[Data extracted from a collection]
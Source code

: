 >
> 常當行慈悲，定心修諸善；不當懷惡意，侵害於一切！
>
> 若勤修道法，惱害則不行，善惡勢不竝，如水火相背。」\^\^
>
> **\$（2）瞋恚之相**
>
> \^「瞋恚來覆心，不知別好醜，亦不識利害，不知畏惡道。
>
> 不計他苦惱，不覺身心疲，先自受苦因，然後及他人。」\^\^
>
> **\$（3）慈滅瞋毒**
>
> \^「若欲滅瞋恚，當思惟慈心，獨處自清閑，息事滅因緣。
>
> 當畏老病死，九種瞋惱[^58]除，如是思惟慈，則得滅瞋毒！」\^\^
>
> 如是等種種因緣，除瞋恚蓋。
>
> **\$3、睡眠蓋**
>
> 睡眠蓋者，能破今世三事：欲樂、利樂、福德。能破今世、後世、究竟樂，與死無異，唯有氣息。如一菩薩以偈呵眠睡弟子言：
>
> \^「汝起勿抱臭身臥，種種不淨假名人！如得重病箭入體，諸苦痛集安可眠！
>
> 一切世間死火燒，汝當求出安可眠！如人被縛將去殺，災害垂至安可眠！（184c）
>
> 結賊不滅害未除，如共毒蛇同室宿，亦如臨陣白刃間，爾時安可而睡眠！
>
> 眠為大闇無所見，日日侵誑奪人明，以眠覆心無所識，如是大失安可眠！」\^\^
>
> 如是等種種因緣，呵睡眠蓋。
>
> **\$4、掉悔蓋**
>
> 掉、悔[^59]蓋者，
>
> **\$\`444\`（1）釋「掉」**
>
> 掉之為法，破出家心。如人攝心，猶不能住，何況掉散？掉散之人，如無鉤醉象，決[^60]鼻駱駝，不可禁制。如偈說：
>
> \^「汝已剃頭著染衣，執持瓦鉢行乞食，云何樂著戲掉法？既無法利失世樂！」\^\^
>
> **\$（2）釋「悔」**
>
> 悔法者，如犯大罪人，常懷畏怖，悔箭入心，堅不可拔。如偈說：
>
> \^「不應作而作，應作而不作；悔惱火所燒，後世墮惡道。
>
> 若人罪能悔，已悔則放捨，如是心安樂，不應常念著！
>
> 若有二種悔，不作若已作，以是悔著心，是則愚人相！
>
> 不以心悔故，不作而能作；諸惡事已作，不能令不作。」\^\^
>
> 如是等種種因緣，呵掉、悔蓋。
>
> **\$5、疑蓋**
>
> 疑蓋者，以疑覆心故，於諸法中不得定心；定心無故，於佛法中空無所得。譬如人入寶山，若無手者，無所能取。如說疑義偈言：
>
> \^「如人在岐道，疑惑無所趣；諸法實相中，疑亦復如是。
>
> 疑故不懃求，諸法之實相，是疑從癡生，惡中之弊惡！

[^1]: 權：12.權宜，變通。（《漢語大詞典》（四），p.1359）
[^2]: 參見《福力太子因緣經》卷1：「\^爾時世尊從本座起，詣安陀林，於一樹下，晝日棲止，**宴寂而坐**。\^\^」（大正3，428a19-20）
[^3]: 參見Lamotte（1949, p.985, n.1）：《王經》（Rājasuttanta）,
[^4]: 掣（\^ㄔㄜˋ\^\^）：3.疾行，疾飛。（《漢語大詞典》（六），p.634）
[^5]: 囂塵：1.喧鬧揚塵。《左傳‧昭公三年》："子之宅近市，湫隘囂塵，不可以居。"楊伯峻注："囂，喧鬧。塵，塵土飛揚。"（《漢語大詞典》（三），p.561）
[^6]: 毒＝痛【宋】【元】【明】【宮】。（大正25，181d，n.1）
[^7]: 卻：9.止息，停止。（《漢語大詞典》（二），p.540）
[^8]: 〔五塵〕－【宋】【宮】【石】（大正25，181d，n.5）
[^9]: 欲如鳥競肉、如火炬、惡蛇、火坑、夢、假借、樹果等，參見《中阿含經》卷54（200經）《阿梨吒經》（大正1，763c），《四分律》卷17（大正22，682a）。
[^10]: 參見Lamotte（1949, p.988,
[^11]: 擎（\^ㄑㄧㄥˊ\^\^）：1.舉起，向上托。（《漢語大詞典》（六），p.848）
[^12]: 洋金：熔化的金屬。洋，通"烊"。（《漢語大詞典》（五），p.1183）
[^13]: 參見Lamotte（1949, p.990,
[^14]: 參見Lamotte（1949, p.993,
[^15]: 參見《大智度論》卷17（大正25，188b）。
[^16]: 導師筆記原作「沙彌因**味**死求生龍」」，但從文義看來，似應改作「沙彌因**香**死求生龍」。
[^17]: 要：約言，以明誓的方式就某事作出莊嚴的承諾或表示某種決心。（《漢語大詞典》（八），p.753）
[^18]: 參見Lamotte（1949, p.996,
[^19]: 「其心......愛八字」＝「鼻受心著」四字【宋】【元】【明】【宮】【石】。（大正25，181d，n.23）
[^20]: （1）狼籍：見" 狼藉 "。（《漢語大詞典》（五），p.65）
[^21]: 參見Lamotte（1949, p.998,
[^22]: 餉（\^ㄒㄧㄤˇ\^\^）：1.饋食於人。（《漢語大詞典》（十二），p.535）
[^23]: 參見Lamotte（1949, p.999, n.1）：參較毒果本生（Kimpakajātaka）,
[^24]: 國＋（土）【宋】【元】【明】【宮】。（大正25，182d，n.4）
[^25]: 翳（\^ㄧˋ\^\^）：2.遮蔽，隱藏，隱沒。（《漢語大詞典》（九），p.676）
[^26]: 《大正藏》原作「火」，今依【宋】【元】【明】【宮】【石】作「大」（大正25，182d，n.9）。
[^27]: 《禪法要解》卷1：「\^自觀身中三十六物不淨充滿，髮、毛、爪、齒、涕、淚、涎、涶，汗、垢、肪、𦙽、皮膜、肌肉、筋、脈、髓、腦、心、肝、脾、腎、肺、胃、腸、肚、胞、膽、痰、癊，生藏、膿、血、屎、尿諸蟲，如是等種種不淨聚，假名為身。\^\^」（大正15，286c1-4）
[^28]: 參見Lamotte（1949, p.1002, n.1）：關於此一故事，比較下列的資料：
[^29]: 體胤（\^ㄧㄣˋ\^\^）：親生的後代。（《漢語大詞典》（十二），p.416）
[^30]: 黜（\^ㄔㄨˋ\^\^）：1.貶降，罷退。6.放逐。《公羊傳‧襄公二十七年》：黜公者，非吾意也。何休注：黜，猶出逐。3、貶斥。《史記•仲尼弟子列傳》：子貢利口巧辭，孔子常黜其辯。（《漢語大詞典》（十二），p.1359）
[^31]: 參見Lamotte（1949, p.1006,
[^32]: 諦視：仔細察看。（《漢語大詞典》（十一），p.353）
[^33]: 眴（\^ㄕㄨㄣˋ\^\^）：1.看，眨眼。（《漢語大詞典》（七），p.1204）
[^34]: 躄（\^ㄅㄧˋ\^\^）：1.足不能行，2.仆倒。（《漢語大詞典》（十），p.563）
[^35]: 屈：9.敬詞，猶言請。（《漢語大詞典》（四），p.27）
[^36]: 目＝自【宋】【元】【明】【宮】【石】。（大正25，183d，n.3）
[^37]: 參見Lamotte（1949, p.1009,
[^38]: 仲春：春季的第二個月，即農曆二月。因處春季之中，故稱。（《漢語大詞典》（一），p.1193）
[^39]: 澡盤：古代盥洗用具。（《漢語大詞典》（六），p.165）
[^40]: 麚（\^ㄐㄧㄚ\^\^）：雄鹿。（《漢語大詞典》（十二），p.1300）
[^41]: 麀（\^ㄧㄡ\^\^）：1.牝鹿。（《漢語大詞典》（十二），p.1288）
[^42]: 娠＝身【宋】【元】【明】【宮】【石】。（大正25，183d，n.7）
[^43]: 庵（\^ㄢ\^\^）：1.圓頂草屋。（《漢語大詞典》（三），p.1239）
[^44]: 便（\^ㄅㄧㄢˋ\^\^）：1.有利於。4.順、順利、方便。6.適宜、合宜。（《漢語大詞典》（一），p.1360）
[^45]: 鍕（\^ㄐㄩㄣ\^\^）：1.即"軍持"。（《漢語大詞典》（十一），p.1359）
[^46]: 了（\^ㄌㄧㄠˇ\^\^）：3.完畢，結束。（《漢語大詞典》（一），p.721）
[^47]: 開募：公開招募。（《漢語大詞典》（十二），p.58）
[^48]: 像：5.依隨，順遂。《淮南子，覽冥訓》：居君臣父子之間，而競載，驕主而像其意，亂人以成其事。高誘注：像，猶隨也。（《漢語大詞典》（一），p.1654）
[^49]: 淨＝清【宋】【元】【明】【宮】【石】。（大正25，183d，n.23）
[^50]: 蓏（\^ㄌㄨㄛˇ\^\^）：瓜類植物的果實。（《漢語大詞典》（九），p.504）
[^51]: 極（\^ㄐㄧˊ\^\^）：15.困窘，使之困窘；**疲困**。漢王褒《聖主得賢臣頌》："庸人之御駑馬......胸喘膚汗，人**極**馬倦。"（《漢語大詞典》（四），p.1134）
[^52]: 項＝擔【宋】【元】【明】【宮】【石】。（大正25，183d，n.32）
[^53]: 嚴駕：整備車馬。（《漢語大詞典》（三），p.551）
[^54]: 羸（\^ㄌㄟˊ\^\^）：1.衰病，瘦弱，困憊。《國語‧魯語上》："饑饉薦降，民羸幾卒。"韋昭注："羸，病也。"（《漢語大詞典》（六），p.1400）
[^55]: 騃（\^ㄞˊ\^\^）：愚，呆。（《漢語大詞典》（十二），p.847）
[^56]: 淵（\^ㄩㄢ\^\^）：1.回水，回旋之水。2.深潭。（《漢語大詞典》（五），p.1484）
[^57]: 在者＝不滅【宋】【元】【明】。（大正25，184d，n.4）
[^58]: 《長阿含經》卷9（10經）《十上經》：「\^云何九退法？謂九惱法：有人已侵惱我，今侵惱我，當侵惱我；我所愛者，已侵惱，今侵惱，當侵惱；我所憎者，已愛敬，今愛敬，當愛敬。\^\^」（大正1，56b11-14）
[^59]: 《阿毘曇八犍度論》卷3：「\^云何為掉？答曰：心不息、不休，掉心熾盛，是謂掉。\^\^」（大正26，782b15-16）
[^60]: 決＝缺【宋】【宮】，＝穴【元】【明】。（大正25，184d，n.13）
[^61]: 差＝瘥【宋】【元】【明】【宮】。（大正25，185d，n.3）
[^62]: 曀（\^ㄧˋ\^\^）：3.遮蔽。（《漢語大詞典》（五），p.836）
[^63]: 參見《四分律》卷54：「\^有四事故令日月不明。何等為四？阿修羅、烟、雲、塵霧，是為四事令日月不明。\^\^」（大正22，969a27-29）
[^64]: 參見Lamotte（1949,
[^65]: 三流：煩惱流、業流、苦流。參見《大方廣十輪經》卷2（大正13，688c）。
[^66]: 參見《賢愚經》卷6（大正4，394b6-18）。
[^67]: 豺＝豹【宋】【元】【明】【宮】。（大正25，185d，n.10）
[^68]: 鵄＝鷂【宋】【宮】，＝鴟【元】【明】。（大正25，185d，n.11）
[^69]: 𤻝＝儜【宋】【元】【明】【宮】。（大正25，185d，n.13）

# Prompt:
Take exactly the lines from the one containing "[^36]: 目＝自【宋】【" through the one containing "[^53]: 嚴駕：整備車馬。（《漢語大詞典》（三），p.551）" in the data above, and output them with nothing added.

# Completed exercise:
[^36]: 目＝自【宋】【元】【明】【宮】【石】。（大正25，183d，n.3）
[^37]: 參見Lamotte（1949, p.1009,
[^38]: 仲春：春季的第二個月，即農曆二月。因處春季之中，故稱。（《漢語大詞典》（一），p.1193）
[^39]: 澡盤：古代盥洗用具。（《漢語大詞典》（六），p.165）
[^40]: 麚（\^ㄐㄧㄚ\^\^）：雄鹿。（《漢語大詞典》（十二），p.1300）
[^41]: 麀（\^ㄧㄡ\^\^）：1.牝鹿。（《漢語大詞典》（十二），p.1288）
[^42]: 娠＝身【宋】【元】【明】【宮】【石】。（大正25，183d，n.7）
[^43]: 庵（\^ㄢ\^\^）：1.圓頂草屋。（《漢語大詞典》（三），p.1239）
[^44]: 便（\^ㄅㄧㄢˋ\^\^）：1.有利於。4.順、順利、方便。6.適宜、合宜。（《漢語大詞典》（一），p.1360）
[^45]: 鍕（\^ㄐㄩㄣ\^\^）：1.即"軍持"。（《漢語大詞典》（十一），p.1359）
[^46]: 了（\^ㄌㄧㄠˇ\^\^）：3.完畢，結束。（《漢語大詞典》（一），p.721）
[^47]: 開募：公開招募。（《漢語大詞典》（十二），p.58）
[^48]: 像：5.依隨，順遂。《淮南子，覽冥訓》：居君臣父子之間，而競載，驕主而像其意，亂人以成其事。高誘注：像，猶隨也。（《漢語大詞典》（一），p.1654）
[^49]: 淨＝清【宋】【元】【明】【宮】【石】。（大正25，183d，n.23）
[^50]: 蓏（\^ㄌㄨㄛˇ\^\^）：瓜類植物的果實。（《漢語大詞典》（九），p.504）
[^51]: 極（\^ㄐㄧˊ\^\^）：15.困窘，使之困窘；**疲困**。漢王褒《聖主得賢臣頌》："庸人之御駑馬......胸喘膚汗，人**極**馬倦。"（《漢語大詞典》（四），p.1134）
[^52]: 項＝擔【宋】【元】【明】【宮】【石】。（大正25，183d，n.32）
[^53]: 嚴駕：整備車馬。（《漢語大詞典》（三），p.551）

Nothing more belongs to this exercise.